L’État actuel du projet de « Répertoire des données musicales de la presse québécoise » de l’Université Laval

Vol. 13, no. 1, Printemps 2011

par BELLEMARE, Luc

Lucien Poirier

Luc Bellemare est étudiant au doctorat en musicologie à l’Université Laval et se spécialise en histoire de la musique populaire québécoise. Il est également impliqué dans la Société québécoise de recherche en musique (SQRM).

Que ce soit en matière de folklore et danses traditionnelles, de répertoire classique et religieux ou de chanson populaire, la recherche sur l’histoire de la musique au Québec a assurément fait des progrès remarquables depuis une trentaine d’années. Sans entrer dans le détail, pensons seulement à l’Encyclopédie de la musique au Canada en ligne (www.thecanadianencyclopedia.com), aux articles sur la page web de la Société québécoise de recherche en musique (www.sqrm.qc.ca), au site Québec Info Musique (www.qim.com) et à la récente parution de la Chronologie musicale du Québec. Il va sans dire que ces réalisations servent aussi bien les spécialistes et les amateurs curieux que les journalistes et chroniqueurs de tout acabit.
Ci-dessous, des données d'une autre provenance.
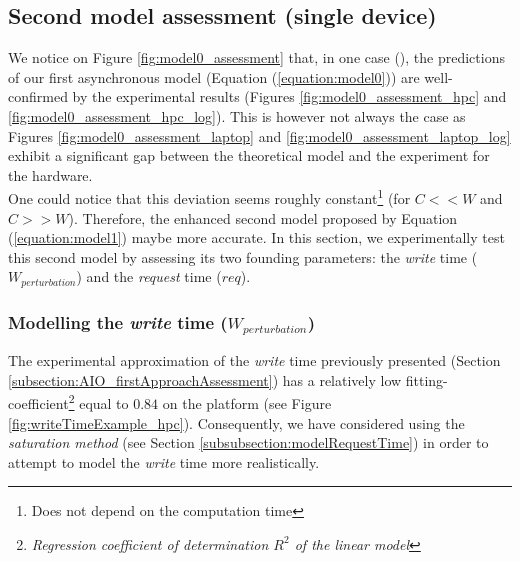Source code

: 	\subsection{Second model assessment (single \notationIO\space device)} 
		We notice on Figure \ref{fig:model0_assessment} that, in one case (\targetPlatformLaptop), the predictions of our first asynchronous model (Equation (\ref{equation:model0})) are well-confirmed by the experimental results (Figures \ref{fig:model0_assessment_hpc} and \ref{fig:model0_assessment_hpc_log}).   This is however not always the case as Figures \ref{fig:model0_assessment_laptop} and \ref{fig:model0_assessment_laptop_log} exhibit a significant gap between the theoretical model and the experiment for the \targetPlatformLaptop\space hardware.\\
		One could notice that this deviation seems roughly constant\footnote{Does not depend on the computation time} (for $C<<W$ and $C>>W$).   Therefore, the enhanced second model proposed by Equation (\ref{equation:model1}) maybe more accurate.   In this section, we experimentally test this second model by assessing its two founding parameters: the \emph{write} time ($W_{perturbation}$) and the \notationaio\space \emph{request} time ($req$).


		\subsubsection{Modelling the \emph{write} time ($W_{perturbation}$)}
			The experimental approximation of the \emph{write} time previously presented (Section \ref{subsection:AIO_firstApproachAssessment}) has a relatively low fitting-coefficient\footnote{\emph{Regression coefficient of determination $R^{2}$ of the linear model}} equal to $0.84$ on the \targetPlatformHpc\space platform (see Figure \ref{fig:writeTimeExample_hpc}).   Consequently, we have considered using the \emph{saturation method} (see Section \ref{subsubsection:modelRequestTime}) in order to attempt to model the \emph{write} time more realistically.\\

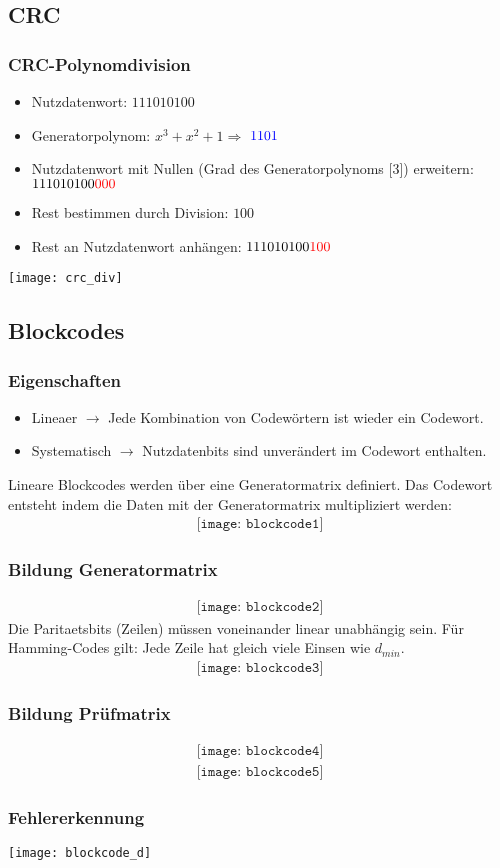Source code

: \subsection{CRC}
\subsubsection{CRC-Polynomdivision}
\begin{itemize}
	\item Nutzdatenwort: $111010100$
	\item Generatorpolynom: $x^3 + x^2 + 1 \Rightarrow$ $\textcolor{blue}{1101}$
	\item Nutzdatenwort mit Nullen (Grad des Generatorpolynoms [3]) erweitern: $111010100\textcolor{red}{000}$
	\item Rest bestimmen durch Division: $100$
	\item Rest an Nutzdatenwort anhängen: $111010100\textcolor{red}{100}$
\end{itemize}
\texttt{[image: crc\_div]}
\subsection{Blockcodes}
\subsubsection{Eigenschaften}
\begin{itemize}
	\item Lineaer $\rightarrow$ Jede Kombination von Codewörtern ist wieder ein Codewort.
	\item Systematisch $\rightarrow$ Nutzdatenbits sind unverändert im Codewort enthalten.
\end{itemize}

Lineare Blockcodes werden über eine Generatormatrix
definiert. Das Codewort entsteht indem die Daten mit der
Generatormatrix multipliziert werden:\\
\begin{align*}
    \texttt{[image: blockcode1]}
\end{align*}
\subsubsection{Bildung Generatormatrix}
\begin{align*}
    \texttt{[image: blockcode2]}
\end{align*}
Die Paritaetsbits (Zeilen) müssen voneinander linear unabhängig sein.
Für Hamming-Codes gilt: Jede Zeile hat gleich viele Einsen wie $d_{min}$.
\begin{align*}
    \texttt{[image: blockcode3]}
\end{align*}
\subsubsection{Bildung Prüfmatrix}
\begin{align*}
    \texttt{[image: blockcode4]}
\end{align*}
\begin{align*}
    \texttt{[image: blockcode5]}
\end{align*}
\subsubsection{Fehlererkennung}
\begin{center}
	\texttt{[image: blockcode\_d]}
\end{center}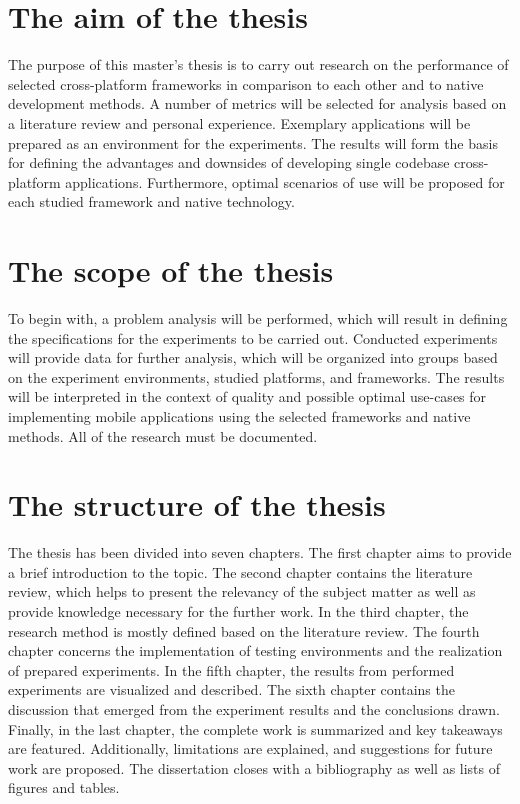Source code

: 

\section{The aim of the thesis}

The purpose of this master's thesis is to carry out research on the performance of selected cross-platform frameworks in comparison to each other and to native development methods. A number of metrics will be selected for analysis based on a literature review and personal experience. Exemplary applications will be prepared as an environment for the experiments. The results will form the basis for defining the advantages and downsides of developing single codebase cross-platform applications. Furthermore, optimal scenarios of use will be proposed for each studied framework and native technology.

\section{The scope of the thesis}

To begin with, a problem analysis will be performed, which will result in defining the specifications for the experiments to be carried out. Conducted experiments will provide data for further analysis, which will be organized into groups based on the experiment environments, studied platforms, and frameworks. The results will be interpreted in the context of quality and possible optimal use-cases for implementing mobile applications using the selected frameworks and native methods. All of the research must be documented.

\section{The structure of the thesis}

The thesis has been divided into seven chapters. The first chapter aims to provide a brief introduction to the topic. The second chapter contains the literature review, which helps to present the relevancy of the subject matter as well as provide knowledge necessary for the further work. In the third chapter, the research method is mostly defined based on the literature review. The fourth chapter concerns the implementation of testing environments and the realization of prepared experiments. In the fifth chapter, the results from performed experiments are visualized and described. The sixth chapter contains the discussion that emerged from the experiment results and the conclusions drawn. Finally, in the last chapter, the complete work is summarized and key takeaways are featured. Additionally, limitations are explained, and suggestions for future work are proposed. The dissertation closes with a bibliography as well as lists of figures and tables.
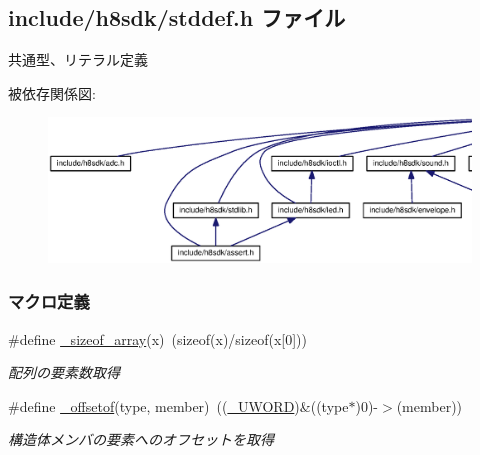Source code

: \subsection{include/h8sdk/stddef.h ファイル}
\label{stddef_8h}


共通型、リテラル定義  


被依存関係図\+:
\nopagebreak
\begin{figure}[H]
\begin{center}
\leavevmode
\includegraphics[width=350pt]{d8/dff/stddef_8h__dep__incl}
\end{center}
\end{figure}
\subsubsection*{マクロ定義}
\begin{DoxyCompactItemize}
\item 
\#define \hyperlink{stddef_8h_afe7ee50840237d09629b5e8d0e5f80f2_afe7ee50840237d09629b5e8d0e5f80f2}{\+\_\+sizeof\+\_\+array}(x)~(sizeof(x)/sizeof(x\mbox{[}0\mbox{]}))
\begin{DoxyCompactList}\small\item\em 配列の要素数取得 \end{DoxyCompactList}\item 
\#define \hyperlink{stddef_8h_a8bbac17199ecc3ae9b3e09e3837d119f_a8bbac17199ecc3ae9b3e09e3837d119f}{\+\_\+offsetof}(type,  member)~((\hyperlink{stddef_8h_af4b45f5ec97da370bd2173b4fe891d76_af4b45f5ec97da370bd2173b4fe891d76}{\+\_\+\+U\+W\+O\+R\+D})\&((type$\ast$)0)-\/$>$(member))
\begin{DoxyCompactList}\small\item\em 構造体メンバの要素へのオフセットを取得 \end{DoxyCompactList}\end{DoxyCompactItemize}
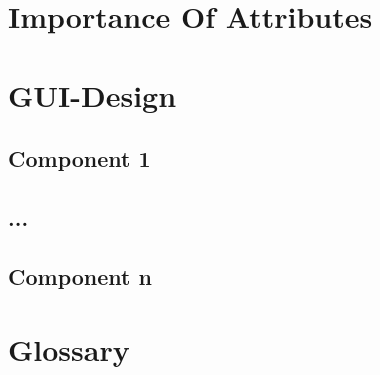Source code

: \documentclass[10pt,a4paper]{report}
\begin{document}
\chapter{Importance Of Attributes}

\chapter{GUI-Design}
\section{Component 1}
\section{...}
\section{Component n}

\chapter{Glossary}
\end{document}
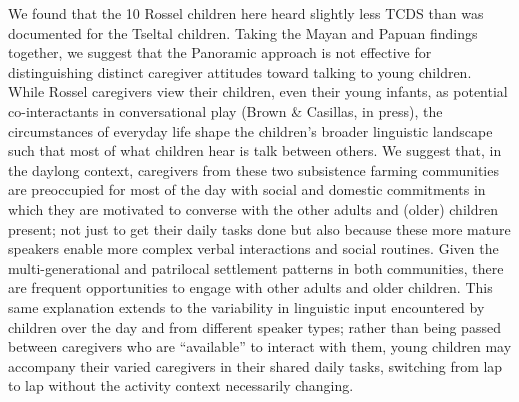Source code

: \documentclass[,man,floatsintext]{apa6}
\begin{document}
We found that the 10 Rossel children here heard slightly less TCDS than
was documented for the Tseltal children. Taking the Mayan and Papuan
findings together, we suggest that the Panoramic approach is not
effective for distinguishing distinct caregiver attitudes toward talking
to young children. While Rossel caregivers view their children, even
their young infants, as potential co-interactants in conversational play
(Brown \& Casillas, in press), the circumstances of everyday life shape
the children's broader linguistic landscape such that most of what
children hear is talk between others. We suggest that, in the daylong
context, caregivers from these two subsistence farming communities are
preoccupied for most of the day with social and domestic commitments in
which they are motivated to converse with the other adults and (older)
children present; not just to get their daily tasks done but also
because these more mature speakers enable more complex verbal
interactions and social routines. Given the multi-generational and
patrilocal settlement patterns in both communities, there are frequent
opportunities to engage with other adults and older children. This same
explanation extends to the variability in linguistic input encountered
by children over the day and from different speaker types; rather than
being passed between caregivers who are \enquote{available} to interact
with them, young children may accompany their varied caregivers in their
shared daily tasks, switching from lap to lap without the activity
context necessarily changing.
\end{document}
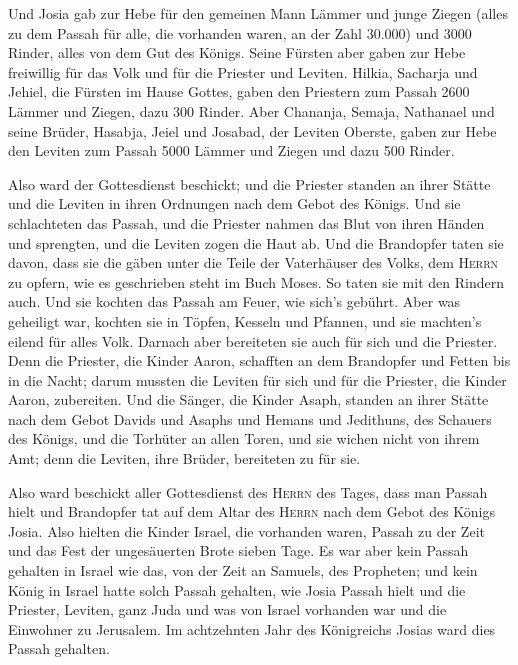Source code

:  Und Josia gab zur Hebe für den gemeinen Mann Lämmer und
junge Ziegen (alles zu dem Passah für alle, die vorhanden waren, an der
Zahl 30.000) und 3000 Rinder, alles von dem Gut des Königs.
 Seine Fürsten aber gaben zur Hebe freiwillig für das Volk
und für die Priester und Leviten. Hilkia, Sacharja und Jehiel, die
Fürsten im Hause Gottes, gaben den Priestern zum Passah 2600 Lämmer und
Ziegen, dazu 300 Rinder.  Aber Chananja, Semaja, Nathanael
und seine Brüder, Hasabja, Jeiel und Josabad, der Leviten Oberste, gaben
zur Hebe den Leviten zum Passah 5000 Lämmer und Ziegen und dazu 500
Rinder.

 Also ward der Gottesdienst beschickt; und die Priester
standen an ihrer Stätte und die Leviten in ihren Ordnungen nach dem
Gebot des Königs.  Und sie schlachteten das Passah, und
die Priester nahmen das Blut von ihren Händen und sprengten, und die
Leviten zogen die Haut ab.  Und die Brandopfer taten sie
davon, dass sie die gäben unter die Teile der Vaterhäuser des Volks, dem
\textsc{Herrn} zu opfern, wie es geschrieben steht im Buch Moses. So
taten sie mit den Rindern auch.  Und sie kochten das
Passah am Feuer, wie sich's gebührt. Aber was geheiligt war, kochten sie
in Töpfen, Kesseln und Pfannen, und sie machten's eilend für alles Volk.
 Darnach aber bereiteten sie auch für sich und die
Priester. Denn die Priester, die Kinder Aaron, schafften an dem
Brandopfer und Fetten bis in die Nacht; darum mussten die Leviten für
sich und für die Priester, die Kinder Aaron, zubereiten. 
Und die Sänger, die Kinder Asaph, standen an ihrer Stätte nach dem Gebot
Davids und Asaphs und Hemans und Jedithuns, des Schauers des Königs, und
die Torhüter an allen Toren, und sie wichen nicht von ihrem Amt; denn
die Leviten, ihre Brüder, bereiteten zu für sie.

 Also ward beschickt aller Gottesdienst des
\textsc{Herrn} des Tages, dass man Passah hielt und Brandopfer tat auf
dem Altar des \textsc{Herrn} nach dem Gebot des Königs Josia.
 Also hielten die Kinder Israel, die vorhanden waren,
Passah zu der Zeit und das Fest der ungesäuerten Brote sieben Tage.
 Es war aber kein Passah gehalten in Israel wie das, von
der Zeit an Samuels, des Propheten; und kein König in Israel hatte solch
Passah gehalten, wie Josia Passah hielt und die Priester, Leviten, ganz
Juda und was von Israel vorhanden war und die Einwohner zu Jerusalem.
 Im achtzehnten Jahr des Königreichs Josias ward dies
Passah gehalten.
On déplore toutefois l’abandon depuis plusieurs années du Répertoire des données musicales de la presse québécoise de l’Université Laval, un chantier riche de promesses qui visait à recueillir toutes les mentions d’activités musicales dans la presse québécoise entre 1764 et 1918. Si l’on peut se réjouir du fait que les deux ouvrages publiés grâce au projet soient accessibles dans Internet (www.nosracines.ca), il est quelque peu regrettable de ne pas trouver en ligne un moteur de recherche qui permette de trouver rapidement des informations précises. Mais qu’en est-il plus exactement de la genèse du Répertoire des données musicales et des raisons qui ont mené à son interruption ? Les prochains paragraphes tenteront d’apporter quelques éléments de réponse à ces questions.

Le besoin d’un Répertoire des données musicales

À l’aube des années 1980, relativement peu de travaux avaient été publiés sur l’histoire de la musique au Québec. En musique classique, on se référait surtout aux ouvrages de synthèse incomplets d’Helmut Kallmann (1960) et de Willy Amtmann (1974). Le folklore et les danses traditionnelles étaient un peu mieux servis avec les premiers travaux de Conrad Laforte (1981) ou de Simonne Voyer (1984)[1986], mais beaucoup restait à faire. Pour la chanson populaire, quelques artistes comme Madame Bolduc, Félix Leclerc et Gilles Vigneault avaient déjà fait l’objet de livres, mais les synthèses laissaient à désirer par leur manque d’approfondissement et leur parti pris en faveur des grands chansonniers (L’Herbier 1974, Roy 1977, Millière 1978).

Sur le terrain, l’organisation des archives de la division de la musique à la Bibliothèque nationale du Canada en était à ses balbutiements. Par ailleurs, l’Association pour l’avancement de la recherche en musique au Québec (ARMuQ) — ancêtre de la Société québécoise de recherche en musique (SQRM) — venait de voir le jour avec le projet de faire l’inventaire des archives musicales accessibles et des sources de financement potentielles.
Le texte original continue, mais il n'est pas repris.